- Opening Delimiter -

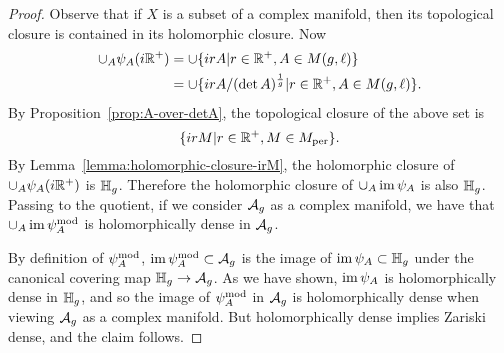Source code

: \documentclass{amsart}
\begin{document}
\begin{proof}
  Observe that if $X$ is a subset of a complex manifold, then its topological closure is contained in its holomorphic closure. Now
  \begin{align*}
    \cup_A \psi_A(i\mathbb{R}^+) &= \cup \{irA | r \in \mathbb{R}^+, A \in M(g,\ell)\} \\
               &= \cup \{irA/(\det A)^{\frac{1}{g}} | r \in \mathbb{R}^+, A \in M(g,\ell)\}.
  \end{align*}
  By Proposition~\ref{prop:A-over-detA}, the topological closure of the above set is
  \[
    \{irM | r \in \mathbb{R}^+, M \in M_{\textrm{per}}\}.
  \]
  By Lemma~\ref{lemma:holomorphic-closure-irM}, the holomorphic closure of $\cup_A \psi_A(i\mathbb{R}^+)$ is $\mathbb{H}_g$. Therefore the holomorphic closure of $\cup_A \operatorname{im} \psi_A$ is also $\mathbb{H}_g$. Passing to the quotient, if we consider $\mathcal{A}_g$ as a complex manifold, we have that $\cup_A \operatorname{im} \psi_{A}^\mathrm{mod}$ is holomorphically dense in $\mathcal{A}_g$.

  By definition of $\psi_{A}^\mathrm{mod}$,  $\operatorname{im} \psi_{A}^\mathrm{mod} \subset \mathcal{A}_g$ is the image of $\operatorname{im} \psi_A \subset \mathbb{H}_g$ under the canonical covering map $\mathbb{H}_g \to \mathcal{A}_g$. As we have shown, $\operatorname{im} \psi_A$ is holomorphically dense in $\mathbb{H}_g$, and so the image of $\psi_{A}^\mathrm{mod}$ in $\mathcal{A}_g$ is holomorphically dense when viewing $\mathcal{A}_g$ as a complex manifold. But holomorphically dense implies Zariski dense, and the claim follows.
\end{proof}



\end{document}
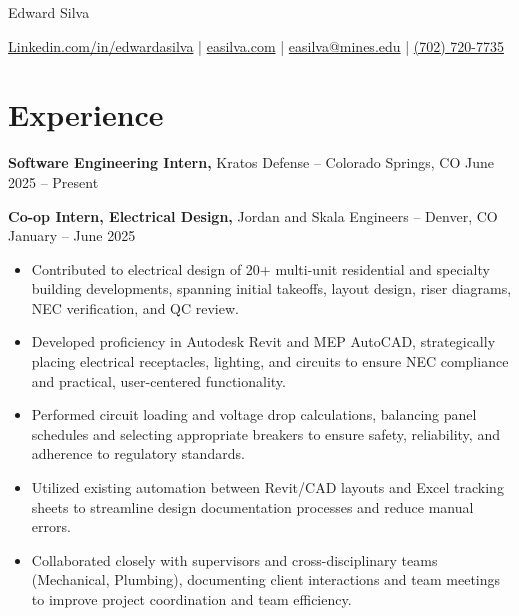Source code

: \documentclass[11pt]{article}       %
\begin{document}
\centerline{\huge Edward Silva}
\vspace{5pt}

\centerline{
\href{https://www.linkedin.com/in/edwardasilva/}{Linkedin.com/in/edwardasilva}
| \href{https://easilva.com}{easilva.com}
| \href{mailto:easilva@mines.edu}{easilva@mines.edu} 
| \href{tel:7027207735}{(702) 720-7735}
}

\vspace{-14pt}
\section*{Experience}
\vspace{5pt}

\textbf{Software Engineering Intern, }{Kratos Defense} -- Colorado Springs, CO \hfill June 2025 -- Present \\
\vspace{6.5pt}

\textbf{Co-op Intern, Electrical Design, }{Jordan and Skala Engineers} -- Denver, CO \hfill January -- June 2025 \\
\vspace{-6.5pt}
\begin{itemize}
  \item Contributed to electrical design of 20+ multi-unit residential and specialty building developments, spanning initial takeoffs, layout design, riser diagrams, NEC verification, and QC review.
  \item Developed proficiency in Autodesk Revit and MEP AutoCAD, strategically placing electrical receptacles, lighting, and circuits to ensure NEC compliance and practical, user-centered functionality.
  \item Performed circuit loading and voltage drop calculations, balancing panel schedules and selecting appropriate breakers to ensure safety, reliability, and adherence to regulatory standards.
  \item Utilized existing automation between Revit/CAD layouts and Excel tracking sheets to streamline design documentation processes and reduce manual errors.
  \item Collaborated closely with supervisors and cross-disciplinary teams (Mechanical, Plumbing), documenting client interactions and team meetings to improve project coordination and team efficiency.
\end{itemize}
\end{document}
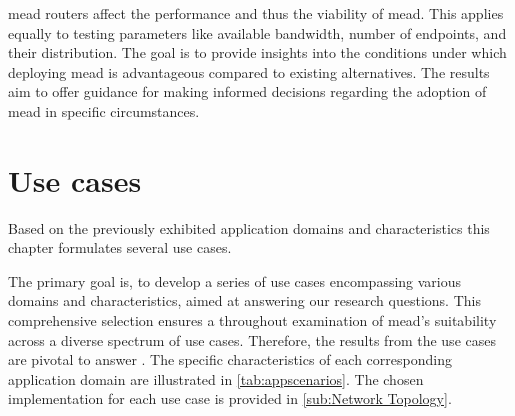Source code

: \begin{enumerate}
            \gls{mead} routers affect the performance and thus the viability of
            \gls{mead}.
        This applies equally to testing parameters like available bandwidth,
            number of endpoints, and their distribution.
        The goal is to provide insights into the conditions under which
            deploying \gls{mead} is advantageous compared to existing
            alternatives.
        The results aim to offer guidance for making informed decisions
            regarding the adoption of \gls{mead} in specific circumstances.
\end{enumerate}


\section{Use cases} %
\label{sec:Use cases}





Based on the previously exhibited application domains and characteristics this
    chapter formulates several use cases.

The primary goal is, to develop a series of use cases encompassing various
    domains and characteristics, aimed at answering our research questions.
This comprehensive selection ensures a throughout examination of \gls{mead}'s
    suitability across a diverse spectrum of use cases.
Therefore, the results from the use cases are pivotal to answer \textit{\rqiii{}}.
The specific characteristics of each corresponding application domain are
    illustrated in \autoref{tab:appscenarios}.
The chosen implementation for each use case is provided in
    \autoref{sub:Network Topology}.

- Closing Delimiter -

= WHAT YOU ARE ASKED TO DO =
Apart from the images, every line above needs to be printed again exactly.

= RESULT OF THE TASK =
Source code

: \documentclass{amsart}
\begin{document}
\begin{proof}
  Observe that if $X$ is a subset of a complex manifold, then its topological closure is contained in its holomorphic closure. Now
  \begin{align*}
    \cup_A \psi_A(i\mathbb{R}^+) &= \cup \{irA | r \in \mathbb{R}^+, A \in M(g,\ell)\} \\
               &= \cup \{irA/(\det A)^{\frac{1}{g}} | r \in \mathbb{R}^+, A \in M(g,\ell)\}.
  \end{align*}
  By Proposition~\ref{prop:A-over-detA}, the topological closure of the above set is
  \[
    \{irM | r \in \mathbb{R}^+, M \in M_{\textrm{per}}\}.
  \]
  By Lemma~\ref{lemma:holomorphic-closure-irM}, the holomorphic closure of $\cup_A \psi_A(i\mathbb{R}^+)$ is $\mathbb{H}_g$. Therefore the holomorphic closure of $\cup_A \operatorname{im} \psi_A$ is also $\mathbb{H}_g$. Passing to the quotient, if we consider $\mathcal{A}_g$ as a complex manifold, we have that $\cup_A \operatorname{im} \psi_{A}^\mathrm{mod}$ is holomorphically dense in $\mathcal{A}_g$.

  By definition of $\psi_{A}^\mathrm{mod}$,  $\operatorname{im} \psi_{A}^\mathrm{mod} \subset \mathcal{A}_g$ is the image of $\operatorname{im} \psi_A \subset \mathbb{H}_g$ under the canonical covering map $\mathbb{H}_g \to \mathcal{A}_g$. As we have shown, $\operatorname{im} \psi_A$ is holomorphically dense in $\mathbb{H}_g$, and so the image of $\psi_{A}^\mathrm{mod}$ in $\mathcal{A}_g$ is holomorphically dense when viewing $\mathcal{A}_g$ as a complex manifold. But holomorphically dense implies Zariski dense, and the claim follows.
\end{proof}



\end{document}
Source code

: \documentclass[11pt]{article}       %
\begin{document}
\centerline{\huge Edward Silva}
\vspace{5pt}

\centerline{
\href{https://www.linkedin.com/in/edwardasilva/}{Linkedin.com/in/edwardasilva}
| \href{https://easilva.com}{easilva.com}
| \href{mailto:easilva@mines.edu}{easilva@mines.edu} 
| \href{tel:7027207735}{(702) 720-7735}
}

\vspace{-14pt}
\section*{Experience}
\vspace{5pt}

\textbf{Software Engineering Intern, }{Kratos Defense} -- Colorado Springs, CO \hfill June 2025 -- Present \\
\vspace{6.5pt}

\textbf{Co-op Intern, Electrical Design, }{Jordan and Skala Engineers} -- Denver, CO \hfill January -- June 2025 \\
\vspace{-6.5pt}
\begin{itemize}
  \item Contributed to electrical design of 20+ multi-unit residential and specialty building developments, spanning initial takeoffs, layout design, riser diagrams, NEC verification, and QC review.
  \item Developed proficiency in Autodesk Revit and MEP AutoCAD, strategically placing electrical receptacles, lighting, and circuits to ensure NEC compliance and practical, user-centered functionality.
  \item Performed circuit loading and voltage drop calculations, balancing panel schedules and selecting appropriate breakers to ensure safety, reliability, and adherence to regulatory standards.
  \item Utilized existing automation between Revit/CAD layouts and Excel tracking sheets to streamline design documentation processes and reduce manual errors.
  \item Collaborated closely with supervisors and cross-disciplinary teams (Mechanical, Plumbing), documenting client interactions and team meetings to improve project coordination and team efficiency.
\end{itemize}
\end{document}
Source code

: \begin{enumerate}
            \gls{mead} routers affect the performance and thus the viability of
            \gls{mead}.
        This applies equally to testing parameters like available bandwidth,
            number of endpoints, and their distribution.
        The goal is to provide insights into the conditions under which
            deploying \gls{mead} is advantageous compared to existing
            alternatives.
        The results aim to offer guidance for making informed decisions
            regarding the adoption of \gls{mead} in specific circumstances.
\end{enumerate}


\section{Use cases} %
\label{sec:Use cases}





Based on the previously exhibited application domains and characteristics this
    chapter formulates several use cases.

The primary goal is, to develop a series of use cases encompassing various
    domains and characteristics, aimed at answering our research questions.
This comprehensive selection ensures a throughout examination of \gls{mead}'s
    suitability across a diverse spectrum of use cases.
Therefore, the results from the use cases are pivotal to answer \textit{\rqiii{}}.
The specific characteristics of each corresponding application domain are
    illustrated in \autoref{tab:appscenarios}.
The chosen implementation for each use case is provided in
    \autoref{sub:Network Topology}.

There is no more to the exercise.